The price-to-revenue multiple for the affected companies in 2018 was 93 – for every $1 in revenue, $93 in price. For the peer firms that weren’t affected, the price-to-revenue ratio was 2.47. So if you were to manipulate revenue by $1, there would be a much larger effect on stock price when the price-to-revenue ratio was larger, exactly the set of firms that the SEC is proposing to exempt from internal control audits.

That’s important, because while it suggests that the valuation is based on the future, we can’t completely ignore the numbers. If anything, there’s a higher valuation for every dollar of revenue in these firms. That’s why the academic literature and the SEC generally finds fraud as more pronounced in small, high-growth firms.

Knowledge@Wharton: What implications do you see for investors, employees, customers and other stakeholders, if the SEC were to go ahead with this proposal? What will be the ripple effects on the U.S. economy?

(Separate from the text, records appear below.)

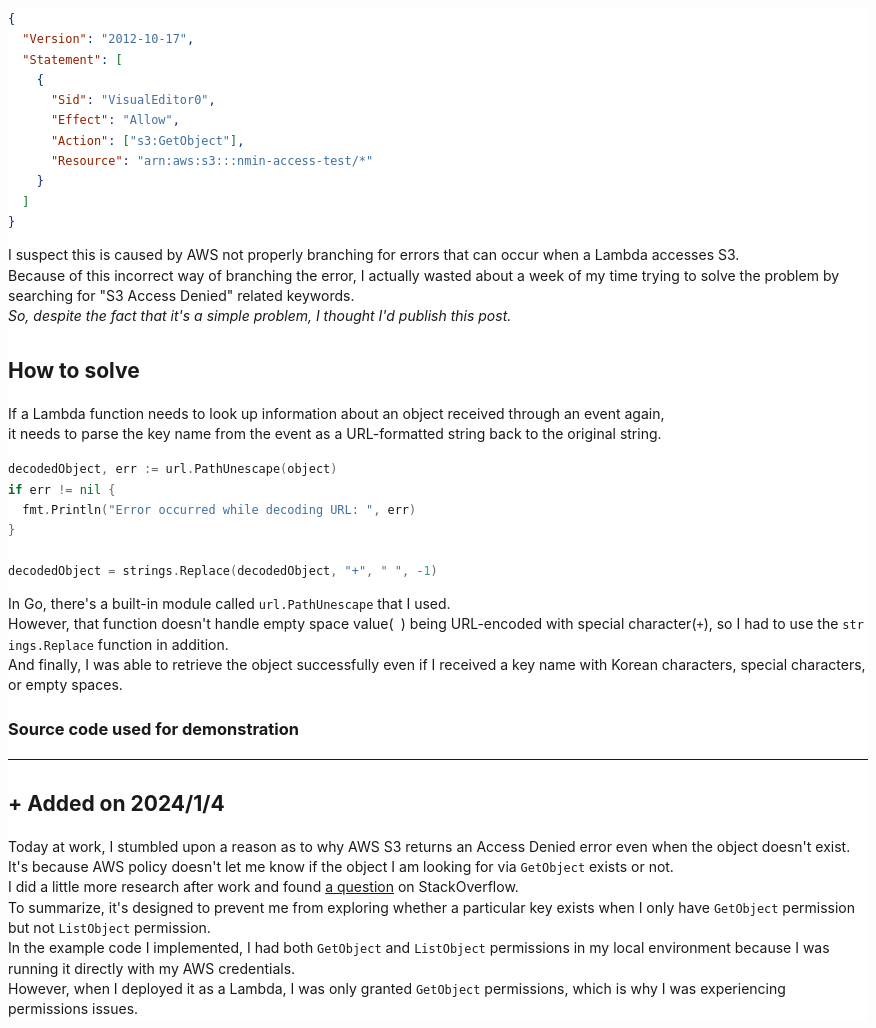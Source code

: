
 ```json
{
  "Version": "2012-10-17",
  "Statement": [
    {
      "Sid": "VisualEditor0",
      "Effect": "Allow",
      "Action": ["s3:GetObject"],
      "Resource": "arn:aws:s3:::nmin-access-test/*"
    }
  ]
}
```

I suspect this is caused by AWS not properly branching for errors that can occur when a Lambda accesses S3.  
Because of this incorrect way of branching the error, I actually wasted about a week of my time trying to solve the problem by searching for "S3 Access Denied" related keywords.  
_So, despite the fact that it's a simple problem, I thought I'd publish this post._

## How to solve

If a Lambda function needs to look up information about an object received through an event again,  
it needs to parse the key name from the event as a URL-formatted string back to the original string.

```go
decodedObject, err := url.PathUnescape(object)
if err != nil {
  fmt.Println("Error occurred while decoding URL: ", err)
}

decodedObject = strings.Replace(decodedObject, "+", " ", -1)
```

In Go, there's a built-in module called `url.PathUnescape` that I used.  
However, that function doesn't handle empty space value(` `) being URL-encoded with special character(`+`), so I had to use the `strings.Replace` function in addition.  
And finally, I was able to retrieve the object successfully even if I received a key name with Korean characters, special characters, or empty spaces.

### Source code used for demonstration

<script src="https://gist.github.com/nmin11/26204a27da20909f5c18fc851b835dcc.js"></script>

---

## + Added on 2024/1/4

Today at work, I stumbled upon a reason as to why AWS S3 returns an Access Denied error even when the object doesn't exist.  
It's because AWS policy doesn't let me know if the object I am looking for via `GetObject` exists or not.  
I did a little more research after work and found [a question](https://stackoverflow.com/questions/56027399/why-am-i-getting-different-errors-when-trying-to-read-s3-key-that-does-not-exist) on StackOverflow.  
To summarize, it's designed to prevent me from exploring whether a particular key exists when I only have `GetObject` permission but not `ListObject` permission.  
In the example code I implemented, I had both `GetObject` and `ListObject` permissions in my local environment because I was running it directly with my AWS credentials.  
However, when I deployed it as a Lambda, I was only granted `GetObject` permissions, which is why I was experiencing permissions issues.
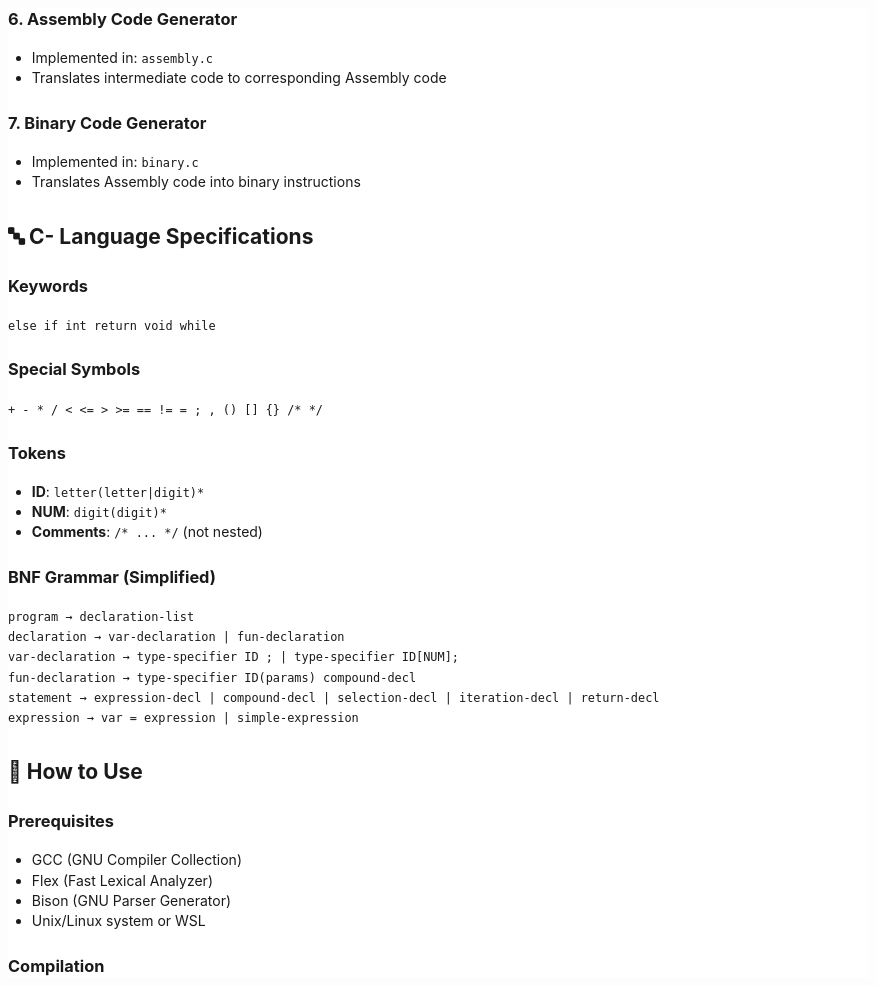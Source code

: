 ### 6. **Assembly Code Generator**

* Implemented in: `assembly.c`
* Translates intermediate code to corresponding Assembly code

### 7. **Binary Code Generator**

* Implemented in: `binary.c`
* Translates Assembly code into binary instructions

## 🔤 C- Language Specifications

### Keywords

```
else if int return void while
```

### Special Symbols

```
+ - * / < <= > >= == != = ; , () [] {} /* */
```

### Tokens

* **ID**: `letter(letter|digit)*`
* **NUM**: `digit(digit)*`
* **Comments**: `/* ... */` (not nested)

### BNF Grammar (Simplified)

```
program → declaration-list
declaration → var-declaration | fun-declaration
var-declaration → type-specifier ID ; | type-specifier ID[NUM];
fun-declaration → type-specifier ID(params) compound-decl
statement → expression-decl | compound-decl | selection-decl | iteration-decl | return-decl
expression → var = expression | simple-expression
```

## 🚀 How to Use

### Prerequisites

* GCC (GNU Compiler Collection)
* Flex (Fast Lexical Analyzer)
* Bison (GNU Parser Generator)
* Unix/Linux system or WSL

### Compilation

Taylor: There are a couple of different constituencies in there. The first is investors. Sophisticated institutional investors won’t know whether a manager is misrepresenting or not, so they may allocate their investment from firms that forego internal control audits to those that still have internal control audits.

The other type of investors – retail investors – typically hold diversified portfolios, mutual funds [and others that track] indexes like the S&P 500. One might think that one fraud, two frauds, one restatement or two restatements will not hurt them.” I certainly agree with that, assuming that they’re of reasonable size, not Enron-style frauds or restatements.

But if we’re going to increase the rate of restatement within the entire economy, that could potentially have a substantial effect on index funds and retail investors. One way to think about this is to look at what the SEC suggests the restatement rate will be after the proposal is put into effect. The SEC’s proposal suggests that there will be a 26% to 72% increase in restatements among the affected firms. The restatement rate among affected firms would grow from 6.2% to 10% or 11% (approaching the 11.2% restatement rate for all emerging growth companies).

You will see a total increase in the number of firms announcing restatements in any given year. In that sense, it’s a systematic decline in reporting quality that’s going to affect investors, even if they hold diversified portfolios. And, you will see an increase in volatility and a potential increase in the number of scandals.

Other stakeholders such as employees and the customers are also affected potentially by large restatements and with accounting fraud. If you have a $500 million firm, and if a fraud in a firm of that size takes down the entire company, employees will lose their jobs. Customers will lose their products. Suppliers will lose their orders. So, there will be a void, so to speak, in the economy. You can’t just take the economy, subtract a $500 million firm, and then expect to go on with business as normal. Everything is interconnected.